原因はいつも後付け 第53回 「商売におけるホームとアウェイ」

 // 本コラム「原因はいつも後付け」の紹介 //
原因と結果の法則などと言いますが、先に原因が分かれば誰も苦労はしません。人生も商売もまずやってみて、結果が出たら振り返って、原因を分析しながら一歩ずつ前進する。それ以外に方法はないのです。28店舗の外食店経営の中で、私自身がどのように過去を分析して現在に至っているのか。過去のエピソードを交えながらお話ししたいと思います。

《第53回》商売におけるホームとアウェイ

この連載も今回で1年を迎えることができました。
いつも読んで下さってる皆さま、本当にありがとうございます。
まだまだ書きたいことは尽きないので、2年目もどうぞよろしくお願いいたします。

さて、そんな2年目の始めに取り上げたいお題。
それが「商売におけるホームとアウェイ」。

スポーツでよく耳にする、この「ホーム、アウェイ」という言葉。
一見、商売とは何の関係もなさそうに思えるこの言葉ですが、私からすると商売上手なオーナーは、ホームで戦うことの重要性がよく分かっている気がするのです


「ホームとアウェイ」。

スポーツにおいて、ホームとは自チームの本拠地、そしてアウェイとは相手チームの本拠地を意味し、当然ホームにおける試合では自チームのファンが多数の中で戦うことができるなど、自分が有利な環境で試合を進めることができます。
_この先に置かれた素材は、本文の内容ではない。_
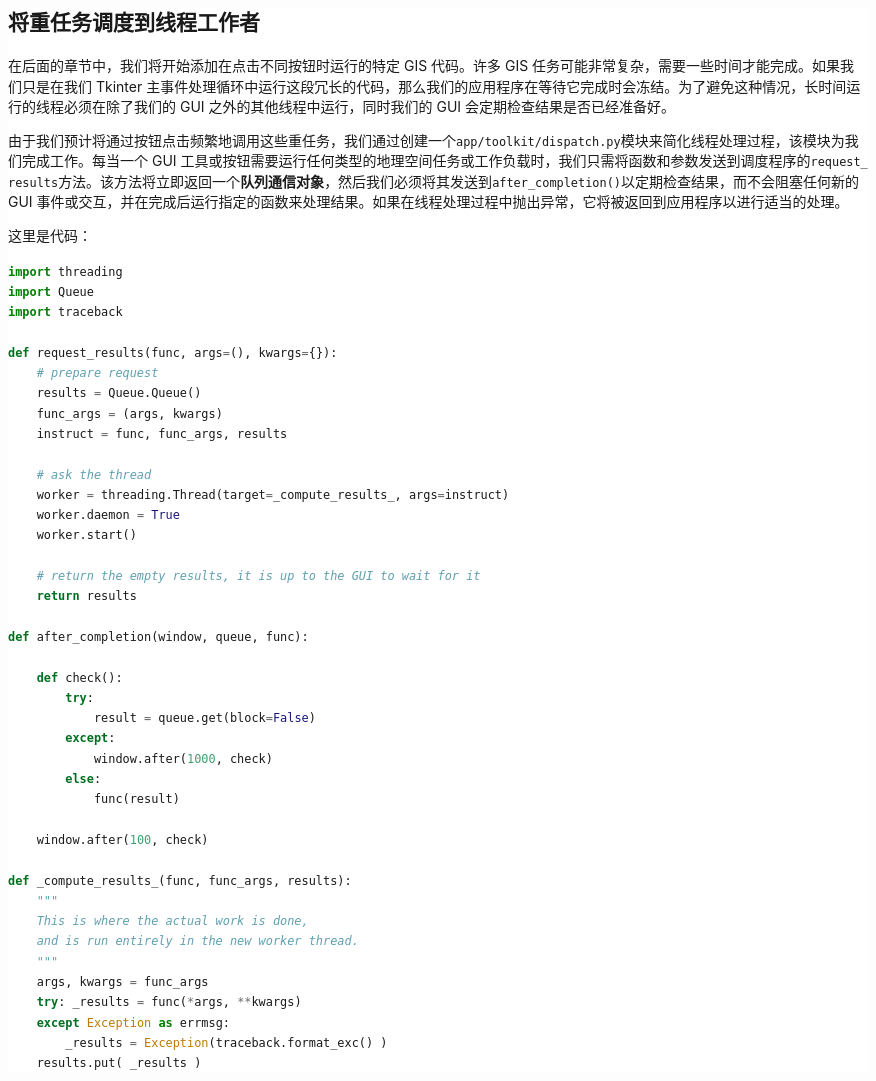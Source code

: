 ## 将重任务调度到线程工作者

在后面的章节中，我们将开始添加在点击不同按钮时运行的特定 GIS 代码。许多 GIS 任务可能非常复杂，需要一些时间才能完成。如果我们只是在我们 Tkinter 主事件处理循环中运行这段冗长的代码，那么我们的应用程序在等待它完成时会冻结。为了避免这种情况，长时间运行的线程必须在除了我们的 GUI 之外的其他线程中运行，同时我们的 GUI 会定期检查结果是否已经准备好。

由于我们预计将通过按钮点击频繁地调用这些重任务，我们通过创建一个`app/toolkit/dispatch.py`模块来简化线程处理过程，该模块为我们完成工作。每当一个 GUI 工具或按钮需要运行任何类型的地理空间任务或工作负载时，我们只需将函数和参数发送到调度程序的`request_results`方法。该方法将立即返回一个**队列通信对象**，然后我们必须将其发送到`after_completion()`以定期检查结果，而不会阻塞任何新的 GUI 事件或交互，并在完成后运行指定的函数来处理结果。如果在线程处理过程中抛出异常，它将被返回到应用程序以进行适当的处理。

这里是代码：

```py
import threading
import Queue
import traceback

def request_results(func, args=(), kwargs={}):
    # prepare request
    results = Queue.Queue()
    func_args = (args, kwargs)
    instruct = func, func_args, results

    # ask the thread
    worker = threading.Thread(target=_compute_results_, args=instruct)
    worker.daemon = True
    worker.start()

    # return the empty results, it is up to the GUI to wait for it
    return results

def after_completion(window, queue, func):

    def check():
        try:
            result = queue.get(block=False)
        except:
            window.after(1000, check)
        else:
            func(result)

    window.after(100, check)

def _compute_results_(func, func_args, results):
    """
    This is where the actual work is done,
    and is run entirely in the new worker thread.
    """
    args, kwargs = func_args
    try: _results = func(*args, **kwargs)
    except Exception as errmsg:
        _results = Exception(traceback.format_exc() )
    results.put( _results )
```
「それが商売と何の関係があるのよ?」なんて疑問に思われる方もいらっしゃるでしょう。
確かに店舗商売においては、実際のお店の場所が変わることはないため、一見ホームやアウェイなんて概念は関係ないように感じるかも知れません。

ただ、私が商売上手なオーナーを見ていて感じるのは、彼らは商売において自分の店舗が勝ちやすい「ホームの基準」を作り出すのが非常に上手いということ。

これはどういう事かと言うと、彼らは集客を考える上で「立地の良さ」や「価格の安さ」と言った、大手が有利な「アウェイの基準」では決して勝負をしようとせず、自分が有利に戦える「ホームの基準」を新しく自ら考え、その価値をお客さんに分かってもらうことに力を注いでいるのです。

では、自分が勝てる「ホームの基準」とは何なのか?
その答えはお店によって様々であり、逆に考えるなら、全てのお店に共通する決まった基準がないからこそ、オーナー自身による「商売の切り口」や「お店の強みの打ち出し方」次第で、自分が勝てる「ホームの基準」を作り出すことができる訳です。
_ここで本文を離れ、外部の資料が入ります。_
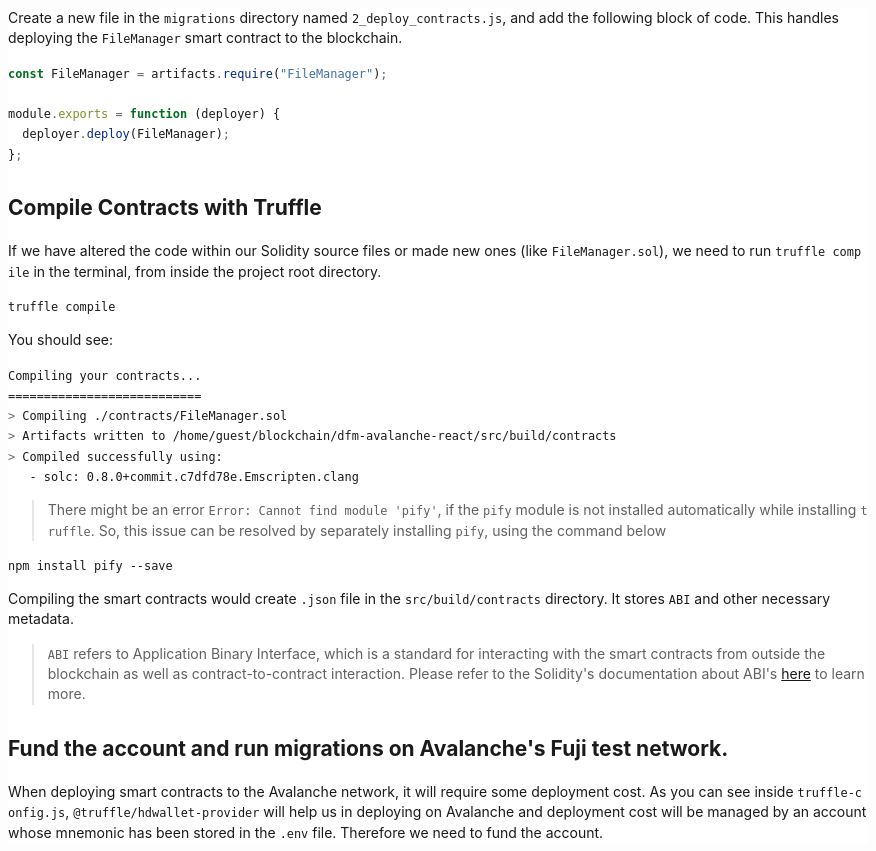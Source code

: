 Create a new file in the `migrations` directory named `2_deploy_contracts.js`, and add the following block of code. This handles deploying the `FileManager` smart contract to the blockchain.

```javascript
const FileManager = artifacts.require("FileManager");

module.exports = function (deployer) {
  deployer.deploy(FileManager);
};
```

## **Compile Contracts with Truffle**

If we have altered the code within our Solidity source files or made new ones (like `FileManager.sol`), we need to run `truffle compile` in the terminal, from inside the project root directory.

```bash
truffle compile
```

You should see:

```bash
Compiling your contracts...
===========================
> Compiling ./contracts/FileManager.sol
> Artifacts written to /home/guest/blockchain/dfm-avalanche-react/src/build/contracts
> Compiled successfully using:
   - solc: 0.8.0+commit.c7dfd78e.Emscripten.clang
```

> There might be an error `Error: Cannot find module 'pify'`, if the `pify` module is not installed automatically while installing `truffle`. So, this issue can be resolved by separately installing `pify`, using the command below

```text
npm install pify --save
```

Compiling the smart contracts would create `.json` file in the `src/build/contracts` directory. It stores `ABI` and other necessary metadata.

> `ABI` refers to Application Binary Interface, which is a standard for interacting with the smart contracts from outside the blockchain as well as contract-to-contract interaction. Please refer to the Solidity's documentation about ABI's [here](https://docs.soliditylang.org/en/v0.5.3/abi-spec.html#:~:text=The%20Contract%20Application%20Binary%20Interface,contract%2Dto%2Dcontract%20interaction.&text=This%20specification%20does%20not%20address,known%20only%20at%20run%2Dtime) to learn more.

## **Fund the account and run migrations on Avalanche's Fuji test network.**

When deploying smart contracts to the Avalanche network, it will require some deployment cost. As you can see inside `truffle-config.js`, `@truffle/hdwallet-provider` will help us in deploying on Avalanche and deployment cost will be managed by an account whose mnemonic has been stored in the `.env` file. Therefore we need to fund the account.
なかなか業績が思うように伸びないオーナーは、時折こんな事を口にします。

「うちのお店は立地が不利だから」
「大手の価格には太刀打ちできないから」

こんな風に感じてしまうのは、無意識のうちに自分がアウェイの基準の上で戦ってしまっていることの証であり、商売においては他店が作ったアウェイの基準で勝負をする必要なんてないという「商売の自由」を忘れてしまっているからではないでしょうか?

商売上手なオーナーは誰かが作り出した「アウェイの基準」で戦うのではなく、自らが勝てる「ホームの基準」を作り、そこでの勝負に持ち込むのが上手いということ。

スポーツの世界では、すでに決められたルールの中で1番になることが求められますが、私たち店舗経営の世界では、逆に1番になれる切り口を見つけて、そこから基準を作れば良い訳です。

せっかくスポーツではなく商売を選んだのだから、自分で「ホームの基準」を作れる楽しさを忘れてしまうのは勿体ないと感じるのは、何も私だけではないと思うのです。

相手に有利なアウェイで戦うのではなく、自分に有利なホームで戦うこと。
商売上手なオーナーは、自分が勝てる「ホームグラウンド」での勝負に持ち込むのが上手い人なのです。

 

著者/辻本 誠(つじもと まこと)

<経歴>
1975年生まれ、東京在住。2002年、26歳で営業マンを辞め、飲食未経験ながらバーを開業。以来、現在に至るまで合計29店舗の出店、経営を行う。現在は、これまで自身が経営してきた経験をもとに、これから飲食店を開業したい方へ向けた開業支援、開業後の集客支援を行っている。自身が経験してきた数多くの失敗についての原因と結果を振り返り、その経験と思考を使って店舗の集客方法を考えることが得意。